Still, 11700K is bad CPU, 1:1 mode goes up to 3733 currently, that is even worse scaling than on AMD chips.
Are you saying a site known for running RAM at manufacturer 'supported' speeds wasted time? That's their bread and butter. Nothing's changed. LOL
Yeah. It seems there's also talk, at least for the 11700k, that the uncore seems to be limited to 4GHz. If true, that's absolutely retarded. I think what most of us said about there being no difference between the 11700k and 11900k reached Intel, and they decided to draw a clear line between the two chips just so they can charge way more for the halo 11900k. Just retarded.Yeah, but this generation is gonna be special (or specially retarded?). 11900K is gonna have quite much larger gap on "stock" settings than usual. The other chips are probably better off running 2933 instead of 3200 speeds also. 20-25% latency penalty is no joke.
What is sad, is that Anandtech probably won't retest 11900K and all those wrong IPC numbers will become gospel. So the world won't know what IceLake + desktop class MC was capable. For enthusiasts if there is a hard limit on 3733, that means that 10900K will still reign in gaming ( behind AMD ofc ).
But all of that is well deserved by Intel, they have shot themselves in the foot and i hope market will continue to punish them.
I think what most of us said about there being no difference between the 11700k and 11900k reached Intel, and they decided to draw a clear line between the two chips just so they can charge way more for the halo 11900k.
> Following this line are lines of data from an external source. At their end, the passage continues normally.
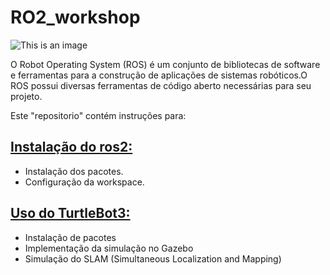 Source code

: # RO2_workshop 
![This is an image](https://www.freshconsulting.com/wp-content/uploads/2022/07/ROS-2_logo.png)

O Robot Operating System (ROS) é um conjunto de bibliotecas de software e ferramentas para a construção de aplicações de sistemas robóticos.O ROS possui diversas ferramentas de código aberto necessárias para seu projeto.

Este "repositorio" contém instruções para:

## [Instalação do ros2: ](RO2_Install.md)
  + Instalação dos pacotes.
  + Configuração da workspace.
  
## [Uso do TurtleBot3: ](ROS2_TurtleBot3.md)
  + Instalação de pacotes 
  + Implementação da simulação no Gazebo
  + Simulação do SLAM (Simultaneous Localization and Mapping)
  
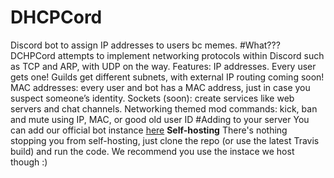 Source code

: # DHCPCord
Discord bot to assign IP addresses to users bc memes.
#What???
DCHPCord attempts to implement networking protocols within Discord such as TCP and ARP, with UDP on the way.
Features: 
IP addresses. Every user gets one! Guilds get different subnets, with external IP routing coming soon!
MAC addresses: every user and bot has a MAC address, just in case you suspect someone’s identity.
Sockets (soon): create services like web servers and chat channels.
Networking themed mod commands: kick, ban and mute using IP, MAC, or good old user ID
#Adding to your server
You can add our official bot instance [here](https://discordapp.com/api/oauth2/authorize?client_id=476060627518095361&permissions=268438534&scope=bot)
**Self-hosting**
There's nothing stopping you from self-hosting, just clone the repo (or use the latest Travis build) and run the code. We recommend you use the instace we host though :)
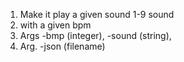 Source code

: 01. Make it play a given sound 1-9 sound 
02. with a given bpm
03. Args -bmp (integer), -sound (string), 
04. Arg. -json (filename)
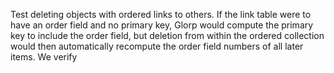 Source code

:Test deleting objects with ordered links to others.  If the link table were to have an order field and no primary key, Glorp would compute the primary key to include the order field, but deletion from within the ordered collection would then automatically recompute the order field numbers of all later items.  We verify

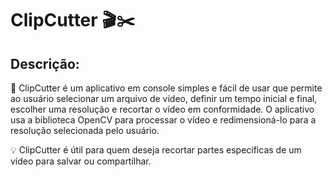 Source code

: # ClipCutter 🎬✂️
## Descrição:
📝 ClipCutter é um aplicativo em console simples e fácil de usar que permite ao usuário selecionar um arquivo de vídeo, definir um tempo inicial e final, escolher uma resolução e recortar o vídeo em conformidade. O aplicativo usa a biblioteca OpenCV para processar o vídeo e redimensioná-lo para a resolução selecionada pelo usuário.

💡 ClipCutter é útil para quem deseja recortar partes específicas de um vídeo para salvar ou compartilhar.
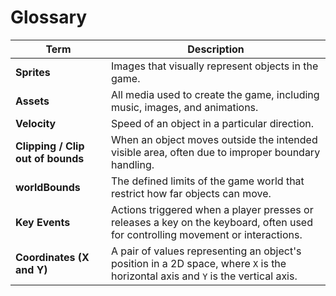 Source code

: 
# Glossary  

| Term      | Description                          |  
| ----------- | ------------------------------------ |  
| **Sprites**  | Images that visually represent objects in the game. |  
| **Assets**    | All media used to create the game, including music, images, and animations. |  
| **Velocity**  | Speed of an object in a particular direction. |  
| **Clipping / Clip out of bounds** | When an object moves outside the intended visible area, often due to improper boundary handling. |  
| **worldBounds** | The defined limits of the game world that restrict how far objects can move. |  
| **Key Events** | Actions triggered when a player presses or releases a key on the keyboard, often used for controlling movement or interactions. |  
| **Coordinates (X and Y)** | A pair of values representing an object's position in a 2D space, where `X` is the horizontal axis and `Y` is the vertical axis. |   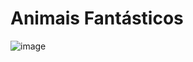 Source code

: # Animais Fantásticos 

![image](https://github.com/AnaPaulaBenjamin/FantasticBeasts/assets/126605609/74af761c-ace1-4f67-8f40-fdc05b768004)
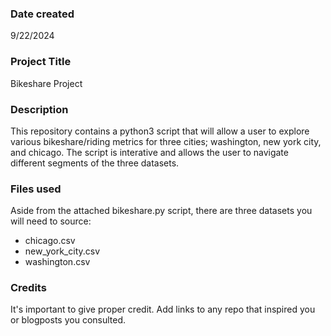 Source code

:### Date created
9/22/2024

### Project Title
Bikeshare Project

### Description
This repository contains a python3 script that will allow a user to explore various bikeshare/riding metrics for three cities; washington, new york city, and chicago. The script is interative and allows the user to navigate different segments of the three datasets. 

### Files used
Aside from the attached bikeshare.py script, there are three datasets you will need to source:
* chicago.csv
* new_york_city.csv
* washington.csv

### Credits
It's important to give proper credit. Add links to any repo that inspired you or blogposts you consulted.

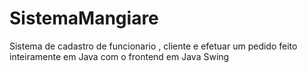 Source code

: # SistemaMangiare

Sistema de cadastro de funcionario , cliente e efetuar um pedido feito inteiramente em Java com o frontend em Java Swing
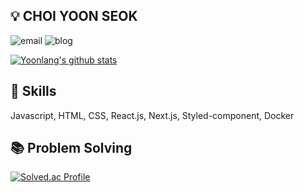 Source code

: ## 💡 CHOI YOON SEOK
![email](https://img.shields.io/badge/email-cdt9473%40gmail.com-EC8034)
![blog](https://img.shields.io/badge/blog-velog.io%2F%40yoonlang-25BB86)

[![Yoonlang's github stats](https://github-readme-stats.vercel.app/api?username=Yoonlang)](https://github.com/Yoonlang/github-readme-stats)

## 🔨 Skills
Javascript, HTML, CSS, React.js, Next.js, Styled-component, Docker

## 📚 Problem Solving
[![Solved.ac Profile](http://mazassumnida.wtf/api/v2/generate_badge?boj=cdt416z)](https://solved.ac/cdt416z/)
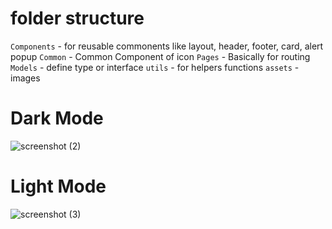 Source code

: # folder structure

`Components` - for reusable commonents like layout, header, footer, card, alert popup
`Common` - Common Component of icon 
`Pages` - Basically for routing
`Models` -  define type or interface 
`utils` - for helpers functions 
`assets` -  images

# Dark Mode
![screenshot (2)](https://github.com/nishantchy842/react-folder-structure/assets/117557072/f8454568-8298-447f-b4f7-87a48dc71db3)

# Light Mode
![screenshot (3)](https://github.com/nishantchy842/react-folder-structure/assets/117557072/f4f93901-e1c7-42eb-8852-91f645f90734)
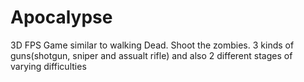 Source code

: # Apocalypse
3D FPS Game similar to walking Dead. Shoot the zombies. 3 kinds of guns(shotgun, sniper and assualt rifle) and also 2 different stages of varying difficulties
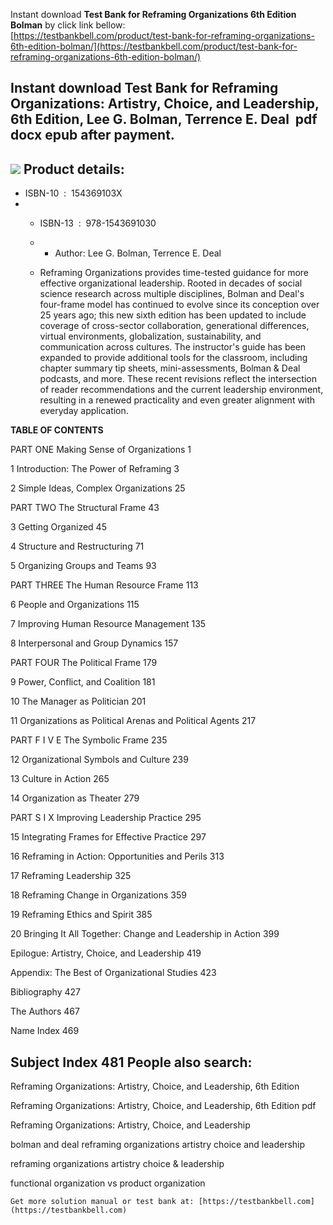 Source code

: Instant download **Test Bank for Reframing Organizations 6th Edition Bolman** by click link bellow:  
[https://testbankbell.com/product/test-bank-for-reframing-organizations-6th-edition-bolman/](https://testbankbell.com/product/test-bank-for-reframing-organizations-6th-edition-bolman/)  

**Instant download Test Bank for Reframing Organizations: Artistry, Choice, and Leadership, 6th Edition, Lee G. Bolman, Terrence E. Deal  pdf docx epub after payment.**
------------------------------------------------------------------------------------------------------------------------------------------------------------------------


![](https://testbankbell.com/wp-content/uploads/2023/05/9781119281818_TestBank.jpg)
**Product details:**
--------------------


* ISBN-10 ‏ : ‎ 154369103X
* * ISBN-13 ‏ : ‎ 978-1543691030
  * * Author: Lee G. Bolman, Terrence E. Deal
   
  * Reframing Organizations provides time-tested guidance for more effective organizational leadership. Rooted in decades of social science research across multiple disciplines, Bolman and Deal's four-frame model has continued to evolve since its conception over 25 years ago; this new sixth edition has been updated to include coverage of cross-sector collaboration, generational differences, virtual environments, globalization, sustainability, and communication across cultures. The instructor's guide has been expanded to provide additional tools for the classroom, including chapter summary tip sheets, mini-assessments, Bolman & Deal podcasts, and more. These recent revisions reflect the intersection of reader recommendations and the current leadership environment, resulting in a renewed practicality and even greater alignment with everyday application.
 
**TABLE OF CONTENTS**

PART ONE Making Sense of Organizations 1

1 Introduction: The Power of Reframing 3

2 Simple Ideas, Complex Organizations 25

PART TWO The Structural Frame 43

3 Getting Organized 45

4 Structure and Restructuring 71

5 Organizing Groups and Teams 93

PART THREE The Human Resource Frame 113

6 People and Organizations 115

7 Improving Human Resource Management 135

8 Interpersonal and Group Dynamics 157

PART FOUR The Political Frame 179

9 Power, Conflict, and Coalition 181

10 The Manager as Politician 201

11 Organizations as Political Arenas and Political Agents 217

PART F I V E The Symbolic Frame 235

12 Organizational Symbols and Culture 239

13 Culture in Action 265

14 Organization as Theater 279

PART S I X Improving Leadership Practice 295

15 Integrating Frames for Effective Practice 297

16 Reframing in Action: Opportunities and Perils 313

17 Reframing Leadership 325

18 Reframing Change in Organizations 359

19 Reframing Ethics and Spirit 385

20 Bringing It All Together: Change and Leadership in Action 399

Epilogue: Artistry, Choice, and Leadership 419

Appendix: The Best of Organizational Studies 423

Bibliography 427

The Authors 467

Name Index 469

Subject Index 481
**People also search:**
-----------------------


Reframing Organizations: Artistry, Choice, and Leadership, 6th Edition

Reframing Organizations: Artistry, Choice, and Leadership, 6th Edition pdf

Reframing Organizations: Artistry, Choice, and Leadership

bolman and deal reframing organizations artistry choice and leadership

reframing organizations artistry choice & leadership

functional organization vs product organization


    Get more solution manual or test bank at: [https://testbankbell.com](https://testbankbell.com)
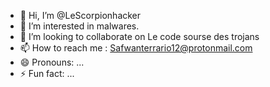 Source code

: - 👋 Hi, I’m @LeScorpionhacker
- 👀 I’m interested in malwares.
- 💞️ I’m looking to collaborate on Le code sourse des trojans
- 📫 How to reach me : Safwanterrario12@protonmail.com 
- 😄 Pronouns: ...
- ⚡ Fun fact: ...

<!---
LeScorpionhacker/LeScorpionhacker is a ✨ special ✨ repository because its `README.md` (this file) appears on your GitHub profile.
You can click the Preview link to take a look at your changes.
--->
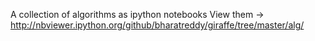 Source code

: A collection of algorithms as ipython notebooks
View them -> http://nbviewer.ipython.org/github/bharatreddy/giraffe/tree/master/alg/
Just retarded.
I don't find anything wrong with testing the 11700K in Gear 2 mode as that's its default configuration, and Anandtech has a policy of not testing configurations that are technically 'overclocking', and I think Gear 2 -> Gear 1 mode on the 11700K falls under overclocking.
I agree that it makes the IPC comparisons somewhat meaningless, and testing the 11900K with 3200 MHz memory in Gear 1 mode will result in some gains, though I doubt that the conclusion that IPC gains were more in FP than INT would change.Yeah, but for core IPC comparisons you want best SKU. It is like testing Skylake core with Pentium SKU with 3MB of L3 and DDR4 2133C24 and claiming it has regressed everywhere.
So all that work is useless for IPC comparisons. And since Anandtech was already useless for enthusiasts due to running stock configurations, that means work wasted.